**Work task:** Only the pictures are to be omitted; every entry beneath should otherwise be duplicated exactly.

**Dataset excerpts:**
——

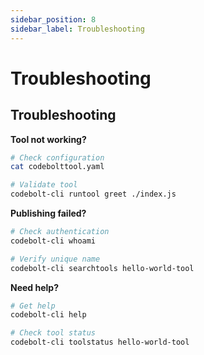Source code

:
 ```yaml
---
sidebar_position: 8
sidebar_label: Troubleshooting
---
```

# Troubleshooting

## Troubleshooting

**Tool not working?**
```bash
# Check configuration
cat codebolttool.yaml

# Validate tool
codebolt-cli runtool greet ./index.js
```

**Publishing failed?**
```bash
# Check authentication
codebolt-cli whoami

# Verify unique name
codebolt-cli searchtools hello-world-tool
```

**Need help?**
```bash
# Get help
codebolt-cli help

# Check tool status
codebolt-cli toolstatus hello-world-tool
```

——

**Problem solution:**
Source code

:
 ```yaml
---
sidebar_position: 8
sidebar_label: Troubleshooting
---
```

# Troubleshooting

## Troubleshooting

**Tool not working?**
```bash
# Check configuration
cat codebolttool.yaml

# Validate tool
codebolt-cli runtool greet ./index.js
```

**Publishing failed?**
```bash
# Check authentication
codebolt-cli whoami

# Verify unique name
codebolt-cli searchtools hello-world-tool
```

**Need help?**
```bash
# Get help
codebolt-cli help

# Check tool status
codebolt-cli toolstatus hello-world-tool
```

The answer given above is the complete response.